Garder les pieds sur terre... c’est bien ce qui plaît à sœur Bonnatout à travers le service de la cuisine qu’elle assure avec tant de brio.

Notre chère sœur est disponible, généreuse et même délicieuse ! Puisqu’elle est bonne à tout faire, on sait venir lui demander de multiples services dont bien sur celui de la cuisine, où elle excelle. Mais elle vit dans l’ombre de son économe, et le jour où la communauté cherche une nouvelle responsable pour la cuisine, elle se prépare intérieurement, mais, oh stupeur : sœur Bonnatout n’existe plus, personne ne pense à elle, et ses qualités fondent comme neige au soleil, mieux, comme le beurre dans la casserole. Il est des sœurs comme elle, dont le travail n’est jamais reconnu ni valorisé. Comme si elles n’avaient pas le droit d’être « déclarées » et ne pouvaient travailler que cachées, comme des clandestins sans voix ni droits. Bien sûr l’Évangile nous rassure : « beaucoup de derniers seront les premiers » (Mt 19,30) ; bien sûr, le Christ nous exhorte à choisir la dernière place (cf. Lc 14,10)...
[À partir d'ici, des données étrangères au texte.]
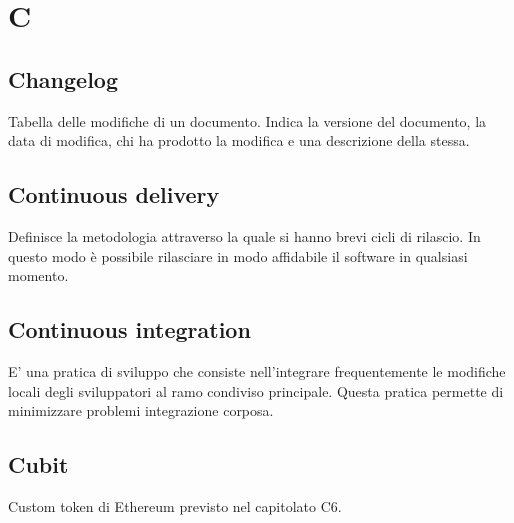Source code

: \section*{C}
\subsection*{Changelog}
Tabella delle modifiche di un documento. Indica la versione del documento, la data di modifica, chi ha prodotto
la modifica e una descrizione della stessa.

\subsection*{Continuous delivery}
Definisce la metodologia attraverso la quale si hanno brevi cicli di rilascio. In questo modo è possibile rilasciare in modo affidabile il software in qualsiasi momento.

\subsection*{Continuous integration}
E’ una pratica di sviluppo che consiste nell’integrare frequentemente le modifiche locali degli sviluppatori al
ramo condiviso principale. Questa pratica permette di minimizzare problemi integrazione corposa.

\subsection*{Cubit}
Custom token di Ethereum previsto nel capitolato C6.

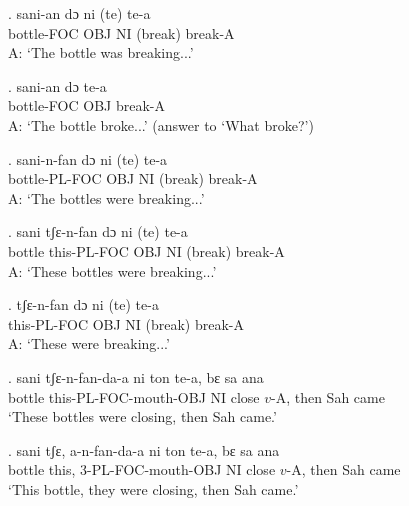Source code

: \documentclass{assets/fieldnotes}
\begin{document}
\exg.
sani-an      dɔ    ni   (te)      te-a    \\
bottle-FOC   OBJ   NI   (break)   break-A \\%
A: `The bottle was breaking...' \label{67927}


\exg.
sani-an      dɔ    te-a    \\
bottle-FOC   OBJ   break-A \\%
A: `The bottle broke...' (answer to `What broke?')

\exg.
sani-n-fan      dɔ    ni   (te)      te-a    \\
bottle-PL-FOC   OBJ   NI   (break)   break-A \\%
A: `The bottles were breaking...' \label{42653}

\exg.
sani     tʃɛ-n-fan     dɔ    ni   (te)      te-a    \\
bottle   this-PL-FOC   OBJ   NI   (break)   break-A \\%
A: `These bottles were breaking...'

\exg.
tʃɛ-n-fan     dɔ    ni   (te)      te-a    \\
this-PL-FOC   OBJ   NI   (break)   break-A \\%
A: `These were breaking...' \label{27512}

\exg.
sani     tʃɛ-n-fan-da-a          ni   ton     te-a,    bɛ     sa    ana  \\
bottle   this-PL-FOC-mouth-OBJ   NI   close   $v$-A,   then   Sah   came \\%
`These bottles were closing, then Sah came.' \label{34876}


\exg.
sani     tʃɛ,    a-n-fan-da-a         ni   ton     te-a,    bɛ     sa    ana  \\
bottle   this,   3-PL-FOC-mouth-OBJ   NI   close   $v$-A,   then   Sah   came \\%
`This bottle, they were closing, then Sah came.' \label{42253}
\end{document}
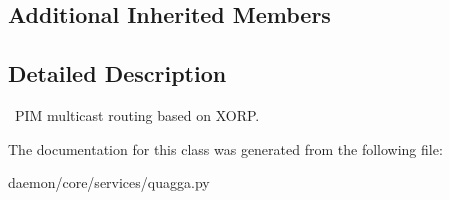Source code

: \subsection*{Additional Inherited Members}


\subsection{Detailed Description}
\begin{DoxyVerb}\
PIM multicast routing based on XORP.
\end{DoxyVerb}
 

The documentation for this class was generated from the following file\+:\begin{DoxyCompactItemize}
\item 
daemon/core/services/quagga.\+py\end{DoxyCompactItemize}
Cette même sœur Bonnatout n’a jamais été élue pour participer à une assemblée générale, un chapitre, un conseil provincial... Sans doute a-t-on eu peur qu’elle joue son atout ? De toute sa vie de couvent, en près de 55 ans, jamais elle n’a été choisie pour représenter ses sœurs... Pourtant, comme sœur Bonnepâte, elle était « première de cordée » dans sa jeunesse... Une sœur du même noviciat est même venue lui dire sans hésiter : « Ah, chère sœur Bonnatout, je vais participer à mon 10e chapitre général, quelle corvée ! », sans même s’apercevoir, en faisant ses comptes, que sœur Bonnatout n’était jamais apparue au crédit ! Et notre sœur Bonnatout, silencieuse, de s’efforcer de cultiver la miséricorde et son meilleur atout : cœur ! Mais comment supporter cela paisiblement ? Était-elle vraiment Bonnatout... ou bonne à rien ? Que pensaient d’elle ses sœurs pour la laisser ainsi toujours au seuil de sa communauté ? Car elle était bien seule sur ce seuil. La seule de sa communauté ? Le seuil de sa communauté ?
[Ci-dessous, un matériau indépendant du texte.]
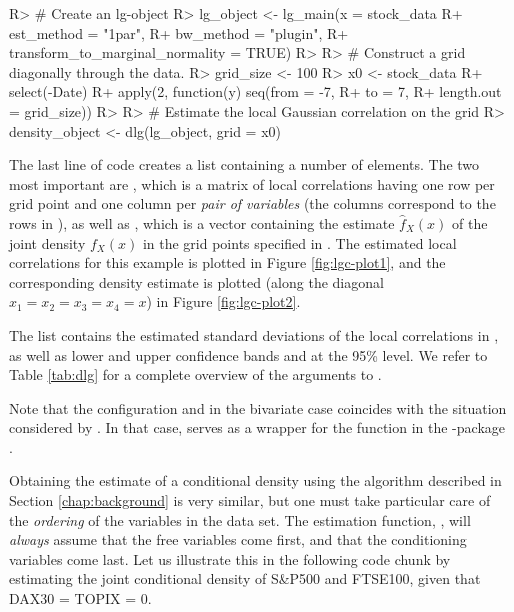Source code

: \begin{example}
R> # Create an lg-object
R> lg_object <- lg_main(x = stock_data %
R+                      est_method = "1par",
R+                      bw_method = "plugin",
R+                      transform_to_marginal_normality = TRUE)
R> 
R> # Construct a grid diagonally through the data.
R> grid_size <- 100
R> x0 <- stock_data %
R+   select(-Date) %
R+   apply(2, function(y) seq(from = -7,
R+                            to = 7,
R+                            length.out = grid_size))
R> 
R> # Estimate the local Gaussian correlation on the grid
R> density_object <- dlg(lg_object, grid = x0)
\end{example}
The last line of code creates a list containing a number of elements. The two most important are , which is a matrix of local correlations having one row per grid point and one column per \emph{pair of variables} (the columns correspond to the rows in ), as well as , which is a vector containing the estimate \(\widehat f_X(x)\) of the joint density \(f_X(x)\) in the grid points specified in . The estimated local correlations for this example is plotted in Figure \ref{fig:lgc-plot1}, and the corresponding density estimate is plotted (along the diagonal \(x_1=x_2=x_3=x_4=x\)) in Figure \ref{fig:lgc-plot2}.

The list  contains the estimated standard deviations of the local correlations in , as well
as lower and upper confidence bands  and  at the 95\% level. We refer to Table \ref{tab:dlg} for a complete overview of the arguments to .

Note that the configuration  and  in the bivariate case coincides with the situation considered by \citet{tjos:huft:2013}. In that case,  serves as a wrapper for the function  in the -package \citep{bere:klep:tjos:2014}.

Obtaining the estimate of a conditional density using the \citet{otne:tjos:2018} algorithm described in Section \ref{chap:background} is very similar, but one must take particular care of the \emph{ordering} of the variables in the data set. The estimation function, , will \emph{always} assume that the free variables come first, and that the conditioning variables come last. Let us illustrate this in the following code chunk by estimating the joint conditional density of S\&P500 and FTSE100, given that DAX30 = TOPIX = 0.

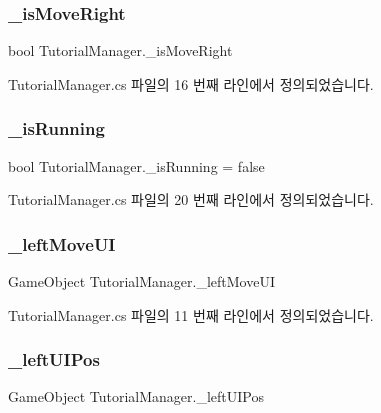 \subsubsection{\texorpdfstring{\_isMoveRight}{\_isMoveRight}}
{\footnotesize\ttfamily bool Tutorial\+Manager.\+\_\+is\+Move\+Right}



Tutorial\+Manager.\+cs 파일의 16 번째 라인에서 정의되었습니다.

\mbox{\label{class_tutorial_manager_acc9109b98a2e1f071427b7005fd94d45}} 
\subsubsection{\texorpdfstring{\_isRunning}{\_isRunning}}
{\footnotesize\ttfamily bool Tutorial\+Manager.\+\_\+is\+Running = false}



Tutorial\+Manager.\+cs 파일의 20 번째 라인에서 정의되었습니다.

\mbox{\label{class_tutorial_manager_a11eb25af75cf96158815fe023bd168ac}} 
\subsubsection{\texorpdfstring{\_leftMoveUI}{\_leftMoveUI}}
{\footnotesize\ttfamily Game\+Object Tutorial\+Manager.\+\_\+left\+Move\+UI}



Tutorial\+Manager.\+cs 파일의 11 번째 라인에서 정의되었습니다.

\mbox{\label{class_tutorial_manager_a0c22170975645ba9a1679a952e3ac1f2}} 
\subsubsection{\texorpdfstring{\_leftUIPos}{\_leftUIPos}}
{\footnotesize\ttfamily Game\+Object Tutorial\+Manager.\+\_\+left\+U\+I\+Pos}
Sœur Bonnatout ne cherchait pas à faire carrière, non ; elle avait juste besoin de voir sur le visage et dans le regard de ses sœurs qu’elle valait quelque chose, et qu’elles le reconnaissaient. Ne risquait-elle pas de perdre toute confiance en elle au fil des ans si personne ne lui montrait qu’on peut lui faire confiance pour autre chose que l’efficacité matérielle ? Elle était très amie avec sœur Bonnepâte, au point que par moment les langues fourchaient en un malencontreux : « Sœur Bonnepâtatout ! ».

Un rêve mystérieux ?

Plusieurs diront que ces sœurs doivent rechercher la pauvreté du cœur, se réjouir d’être oubliées, vivre tout cela en union avec le Christ pauvre et crucifié. Oui, bien sûr. Mais la communauté n’a-t-elle pas, elle aussi, son chemin spirituel à entreprendre ? Après une journée bien remplie, dans sa chambre, sœur Bonnatout entre en un dialogue intime avec son Seigneur, c’est là sa joie et son repos. Sous son regard et le cœur en paix, elle déroule sa journée quand soudain une idée traverse son esprit : et si mère générale appelait les sœurs Bonnepâte et Bonnatout à sortir de leurs oubliettes pour recevoir leurs conseils ? Quelque chose de mystérieux est en train de se passer, est-ce un rêve de sœur Bonnatout ?

Toujours est-il qu’à quelques chambres de la sienne, Mère générale, entre en une profonde réflexion spirituelle. Il lui semble entendre un appel intérieur à être audacieuse : il lui faut décoller les étiquettes, ouvrir les oubliettes, faire entrer la lumière dans les lieux obscurs de sa communauté, aérer les recoins les plus retirés, aller vers celles auprès de qui on ne va plus, penser à celles à qui on ne pense plus. Osera-t-elle proposer cela à ses collaboratrices les plus proches ?

Ainsi fit elle ! Qu’est-il advenu de ces sœurs et de ce couvent ? Vous en aurez une idée en tentant la même expérience audacieuse. Rappelez-vous : sœur Marie des Oubliettes, sœur Bonnepâte, sœur Bonnatout, frère Valérien sont au milieu de vous. Comme le Royaume.